Vaidade, desejar longa vida e, entretanto, descuidar-se
de que seja boa.
Vaidade, só atender à vida presente sem providenciar para
a futura.
Vaidade, amar o que passa tão rapidamente, e não buscar,
pressuroso, a felicidade que sempre dura.
E por aí fora.
A mensagem da “Imitação” é de uma sabedoria perene e tem
sido crucial para a vida espiritual de incontáveis pessoas ao longo de seis
séculos, e continua a sê-lo. Ainda assim, não há como negar que a sua visão do
mundo contrasta, para não dizer que entra em conflito com, a visão expressa em
“Amar o Mundo Apaixonadamente”, a famosa homilia de São Josemaria Escrivá, o
fundador da Opus Dei.
“Deus vos chama a servi-Lo em e a partir das ocupações
civis, materiais, seculares da vida humana: Deus espera-nos todos os dias no laboratório,
no bloco operatório, no quartel, na cátedra universitária, na fábrica, na
oficina, no campo, no lar e em todo o imenso panorama do trabalho. Ficai a
saber: escondido nas situações mais comuns há um quê de santo, de divino, que
toca a cada um de vós descobrir.”
Existe uma clara tensão entre isto e o contemptus mundi.

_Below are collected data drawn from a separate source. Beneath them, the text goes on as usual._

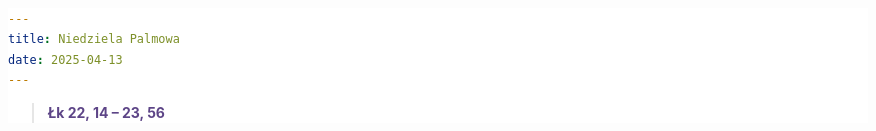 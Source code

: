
 ```yaml
---
title: Niedziela Palmowa
date: 2025-04-13
---
```


> **<span style="color: #5D4587;">Łk 22, 14 – 23, 56 </span>**
>
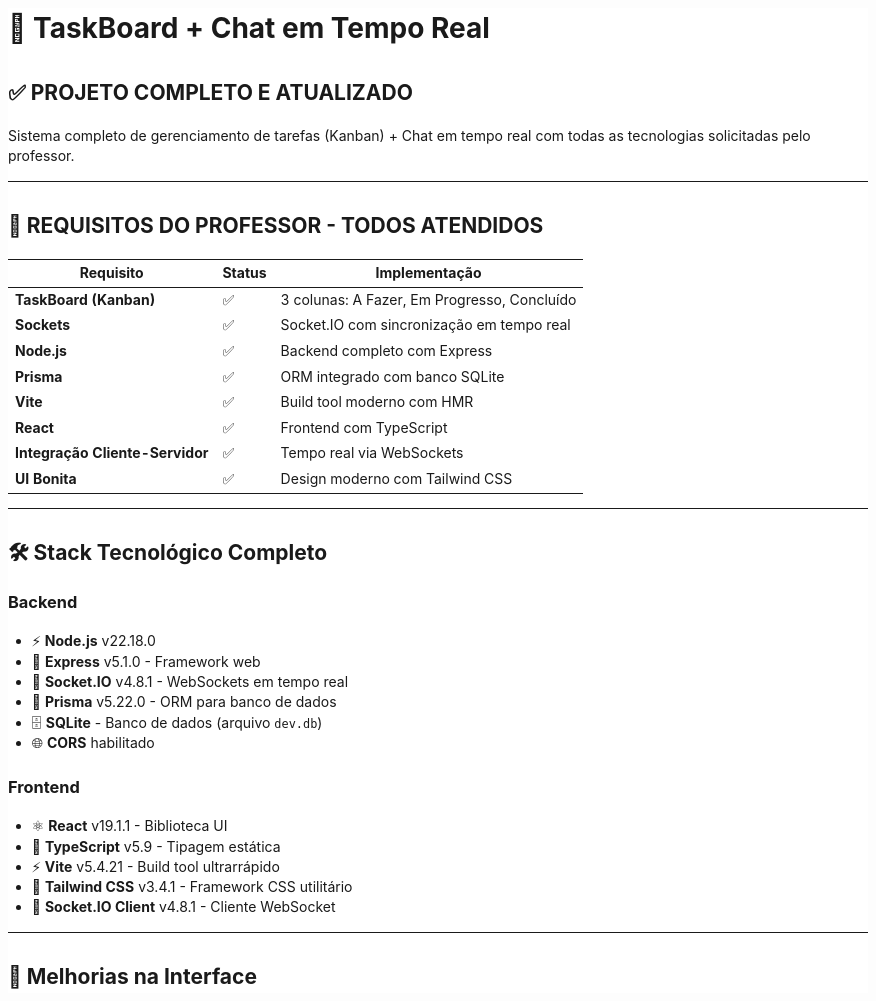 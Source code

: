 # 🚀 TaskBoard + Chat em Tempo Real

## ✅ PROJETO COMPLETO E ATUALIZADO

Sistema completo de gerenciamento de tarefas (Kanban) + Chat em tempo real com todas as tecnologias solicitadas pelo professor.

---

## 🎯 REQUISITOS DO PROFESSOR - TODOS ATENDIDOS

| Requisito | Status | Implementação |
|-----------|--------|---------------|
| **TaskBoard (Kanban)** | ✅ | 3 colunas: A Fazer, Em Progresso, Concluído |
| **Sockets** | ✅ | Socket.IO com sincronização em tempo real |
| **Node.js** | ✅ | Backend completo com Express |
| **Prisma** | ✅ | ORM integrado com banco SQLite |
| **Vite** | ✅ | Build tool moderno com HMR |
| **React** | ✅ | Frontend com TypeScript |
| **Integração Cliente-Servidor** | ✅ | Tempo real via WebSockets |
| **UI Bonita** | ✅ | Design moderno com Tailwind CSS |

---

## 🛠️ Stack Tecnológico Completo

### Backend
- ⚡ **Node.js** v22.18.0
- 🚂 **Express** v5.1.0 - Framework web
- 🔌 **Socket.IO** v4.8.1 - WebSockets em tempo real
- 💾 **Prisma** v5.22.0 - ORM para banco de dados
- 🗄️ **SQLite** - Banco de dados (arquivo `dev.db`)
- 🌐 **CORS** habilitado

### Frontend
- ⚛️ **React** v19.1.1 - Biblioteca UI
- 📘 **TypeScript** v5.9 - Tipagem estática
- ⚡ **Vite** v5.4.21 - Build tool ultrarrápido
- 🎨 **Tailwind CSS** v3.4.1 - Framework CSS utilitário
- 🔌 **Socket.IO Client** v4.8.1 - Cliente WebSocket

---

## 🎨 Melhorias na Interface

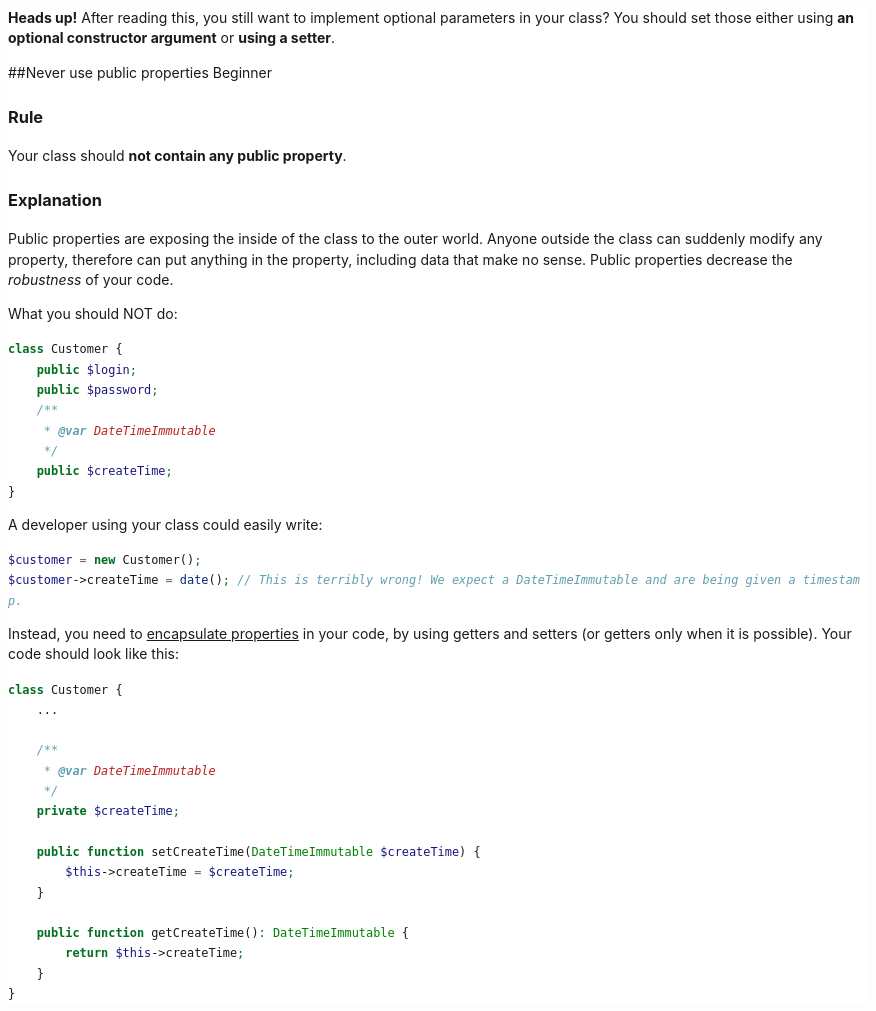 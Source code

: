 <div class="alert alert-info"><strong>Heads up!</strong> After reading this, you still want to implement 
optional parameters in your class? You should set those either using <strong>an optional constructor argument</strong>
or <strong>using a setter</strong>.</div>

##Never use public properties
<span class="label label-success pull-right">Beginner</span>

### Rule 

<div class="alert alert-info">Your class should <strong>not contain any public property</strong>.</div>

### Explanation

Public properties are exposing the inside of the class to the outer world.
Anyone outside the class can suddenly modify any property, therefore can put anything in the property, including
data that make no sense. Public properties decrease the *robustness* of your code.

<div class="alert alert-danger">What you should NOT do:</div>

```php
class Customer {
    public $login;
    public $password;
    /**
     * @var DateTimeImmutable
     */
    public $createTime;
}
```

A developer using your class could easily write:

```php
$customer = new Customer();
$customer->createTime = date(); // This is terribly wrong! We expect a DateTimeImmutable and are being given a timestamp.
```

<div class="alert alert-success">Instead, you need to 
<a href="https://en.wikipedia.org/wiki/Encapsulation_%28computer_programming%29">encapsulate properties</a> in your 
code, by using getters and setters (or getters only when it is possible). Your code should look like this:</div>

```php
class Customer {
    ...
    
    /**
     * @var DateTimeImmutable
     */
    private $createTime;
    
    public function setCreateTime(DateTimeImmutable $createTime) {
        $this->createTime = $createTime;
    }
    
    public function getCreateTime(): DateTimeImmutable {
        return $this->createTime;
    }
}
```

Então o que devem fazer os cristãos que querem exercer o desapego? Encarar o
mundo com desprezo, ou amá-lo apaixonadamente?

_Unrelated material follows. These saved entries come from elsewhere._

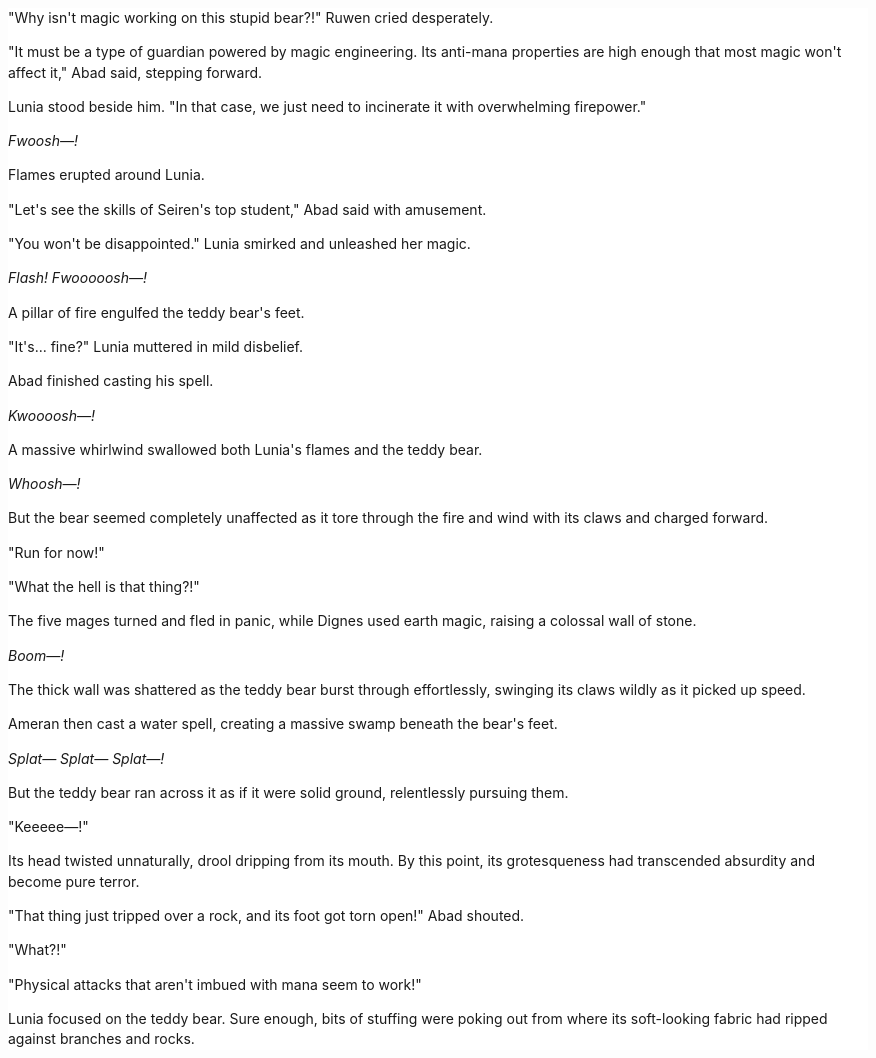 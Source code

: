 "Why isn't magic working on this stupid bear?!" Ruwen cried desperately.

"It must be a type of guardian powered by magic engineering. Its anti-mana properties are high enough that most magic won't affect it," Abad said, stepping forward.

Lunia stood beside him. "In that case, we just need to incinerate it with overwhelming firepower."

*Fwoosh—!*

Flames erupted around Lunia.

"Let's see the skills of Seiren's top student," Abad said with amusement.

"You won't be disappointed." Lunia smirked and unleashed her magic.

*Flash! Fwooooosh—!*

A pillar of fire engulfed the teddy bear's feet.

"It's... fine?" Lunia muttered in mild disbelief.

Abad finished casting his spell.

*Kwoooosh—!*

A massive whirlwind swallowed both Lunia's flames and the teddy bear.

*Whoosh—!*

But the bear seemed completely unaffected as it tore through the fire and wind with its claws and charged forward.

"Run for now!"

"What the hell is that thing?!"

The five mages turned and fled in panic, while Dignes used earth magic, raising a colossal wall of stone.

*Boom—!*

The thick wall was shattered as the teddy bear burst through effortlessly, swinging its claws wildly as it picked up speed.

Ameran then cast a water spell, creating a massive swamp beneath the bear's feet.

*Splat— Splat— Splat—!*

But the teddy bear ran across it as if it were solid ground, relentlessly pursuing them.

"Keeeee—!"

Its head twisted unnaturally, drool dripping from its mouth. By this point, its grotesqueness had transcended absurdity and become pure terror.

"That thing just tripped over a rock, and its foot got torn open!" Abad shouted.

"What?!"

"Physical attacks that aren't imbued with mana seem to work!"

Lunia focused on the teddy bear. Sure enough, bits of stuffing were poking out from where its soft-looking fabric had ripped against branches and rocks.
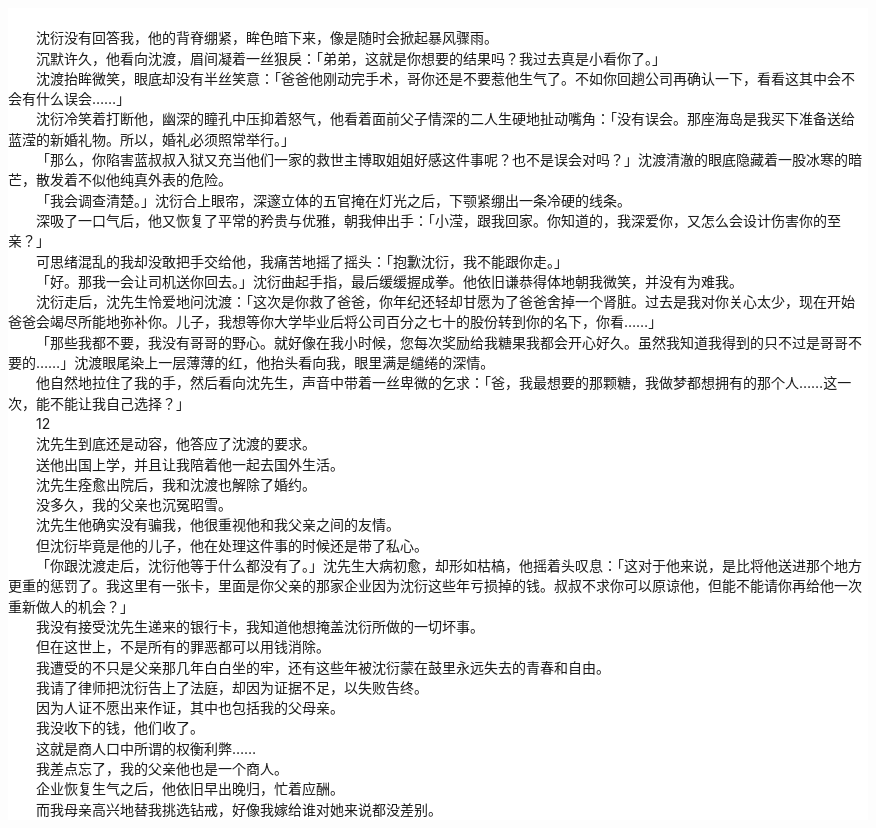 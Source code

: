 <br>   
&emsp;&emsp;沈衍没有回答我，他的背脊绷紧，眸色暗下来，像是随时会掀起暴风骤雨。  
<br>   
&emsp;&emsp;沉默许久，他看向沈渡，眉间凝着一丝狠戾：「弟弟，这就是你想要的结果吗？我过去真是小看你了。」  
<br>   
&emsp;&emsp;沈渡抬眸微笑，眼底却没有半丝笑意：「爸爸他刚动完手术，哥你还是不要惹他生气了。不如你回趟公司再确认一下，看看这其中会不会有什么误会……」  
<br>   
&emsp;&emsp;沈衍冷笑着打断他，幽深的瞳孔中压抑着怒气，他看着面前父子情深的二人生硬地扯动嘴角：「没有误会。那座海岛是我买下准备送给蓝滢的新婚礼物。所以，婚礼必须照常举行。」  
<br>   
&emsp;&emsp;「那么，你陷害蓝叔叔入狱又充当他们一家的救世主博取姐姐好感这件事呢？也不是误会对吗？」沈渡清澈的眼底隐藏着一股冰寒的暗芒，散发着不似他纯真外表的危险。  
<br>   
&emsp;&emsp;「我会调查清楚。」沈衍合上眼帘，深邃立体的五官掩在灯光之后，下颚紧绷出一条冷硬的线条。  
<br>   
&emsp;&emsp;深吸了一口气后，他又恢复了平常的矜贵与优雅，朝我伸出手：「小滢，跟我回家。你知道的，我深爱你，又怎么会设计伤害你的至亲？」  
<br>   
&emsp;&emsp;可思绪混乱的我却没敢把手交给他，我痛苦地摇了摇头：「抱歉沈衍，我不能跟你走。」  
<br>   
&emsp;&emsp;「好。那我一会让司机送你回去。」沈衍曲起手指，最后缓缓握成拳。他依旧谦恭得体地朝我微笑，并没有为难我。  
<br>   
&emsp;&emsp;沈衍走后，沈先生怜爱地问沈渡：「这次是你救了爸爸，你年纪还轻却甘愿为了爸爸舍掉一个肾脏。过去是我对你关心太少，现在开始爸爸会竭尽所能地弥补你。儿子，我想等你大学毕业后将公司百分之七十的股份转到你的名下，你看……」  
<br>   
&emsp;&emsp;「那些我都不要，我没有哥哥的野心。就好像在我小时候，您每次奖励给我糖果我都会开心好久。虽然我知道我得到的只不过是哥哥不要的……」沈渡眼尾染上一层薄薄的红，他抬头看向我，眼里满是缱绻的深情。  
<br>   
&emsp;&emsp;他自然地拉住了我的手，然后看向沈先生，声音中带着一丝卑微的乞求：「爸，我最想要的那颗糖，我做梦都想拥有的那个人……这一次，能不能让我自己选择？」  
<br>   
&emsp;&emsp;12  
<br>   
&emsp;&emsp;沈先生到底还是动容，他答应了沈渡的要求。  
<br>   
&emsp;&emsp;送他出国上学，并且让我陪着他一起去国外生活。  
<br>   
&emsp;&emsp;沈先生痊愈出院后，我和沈渡也解除了婚约。  
<br>   
&emsp;&emsp;没多久，我的父亲也沉冤昭雪。  
<br>   
&emsp;&emsp;沈先生他确实没有骗我，他很重视他和我父亲之间的友情。  
<br>   
&emsp;&emsp;但沈衍毕竟是他的儿子，他在处理这件事的时候还是带了私心。  
<br>   
&emsp;&emsp;「你跟沈渡走后，沈衍他等于什么都没有了。」沈先生大病初愈，却形如枯槁，他摇着头叹息：「这对于他来说，是比将他送进那个地方更重的惩罚了。我这里有一张卡，里面是你父亲的那家企业因为沈衍这些年亏损掉的钱。叔叔不求你可以原谅他，但能不能请你再给他一次重新做人的机会？」  
<br>   
&emsp;&emsp;我没有接受沈先生递来的银行卡，我知道他想掩盖沈衍所做的一切坏事。  
<br>   
&emsp;&emsp;但在这世上，不是所有的罪恶都可以用钱消除。  
<br>   
&emsp;&emsp;我遭受的不只是父亲那几年白白坐的牢，还有这些年被沈衍蒙在鼓里永远失去的青春和自由。  
<br>   
&emsp;&emsp;我请了律师把沈衍告上了法庭，却因为证据不足，以失败告终。  
<br>   
&emsp;&emsp;因为人证不愿出来作证，其中也包括我的父母亲。  
<br>   
&emsp;&emsp;我没收下的钱，他们收了。  
<br>   
&emsp;&emsp;这就是商人口中所谓的权衡利弊……  
<br>   
&emsp;&emsp;我差点忘了，我的父亲他也是一个商人。  
<br>   
&emsp;&emsp;企业恢复生气之后，他依旧早出晚归，忙着应酬。  
<br>   
&emsp;&emsp;而我母亲高兴地替我挑选钻戒，好像我嫁给谁对她来说都没差别。  
<br>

Esta tensão resolve-se, creio eu, num texto do Concílio
Vaticano II que deu pouco nas vistas mas que é extremamente importante, “Gaudium
et Spes”. Os teólogos não parecem saber muito bem o que fazer com o documento,
mas no meu entender ele pode fazer uma enorme diferença para a maneira como os
cristãos encaram a vida no mundo.
Os padres conciliares estão a discutir o sentido da
actividade humana na perspectiva da fé. Recordando o ensinamento bíblico de que
“a figura deste mundo, deformada pelo pecado, passa certamente, mas Deus
ensina-nos que se prepara uma nova habitação e uma nova terra, na qual reina a
justiça”. E continua dizendo que “a expectativa da nova terra não deve, porém,
enfraquecer, mas antes activar a solicitude em ordem a desenvolver esta terra,
onde cresce o corpo da nova família humana, que já consegue apresentar uma certa
prefiguração do mundo futuro.”
“Todos estes valores da dignidade humana, da comunhão
fraterna e da liberdade, fruto da natureza e do nosso trabalho, depois de os
termos difundido na terra, no Espírito do Senhor e segundo o seu mandamento,
voltaremos de novo a encontrá-los, mas então purificados de qualquer mancha,
iluminados e transfigurados, quando Cristo entregar ao Pai o reino eterno e
universal: ‘Reino de verdade e de vida, reino de santidade e de graça, reino de
justiça, de amor e de paz’. Sobre a terra, o reino já está misteriosamente
presente; quando o Senhor vier, atingirá a perfeição”. (GS 39)
Claramente isto significa que, pelo menos os bens humanos
para os quais trabalhamos agora e que por vezes realizamos, embora de forma
imperfeita, não desaparecerão na próxima vida. Há uma verdadeira continuidade.
Os bens humanos estarão presentes no Céu, também, de forma perfeita e
realizada. E embora a passagem não o diga, suspeito que o modelo que os padres
conciliares tinham em mente é a humanidade ressuscitada de Cristo.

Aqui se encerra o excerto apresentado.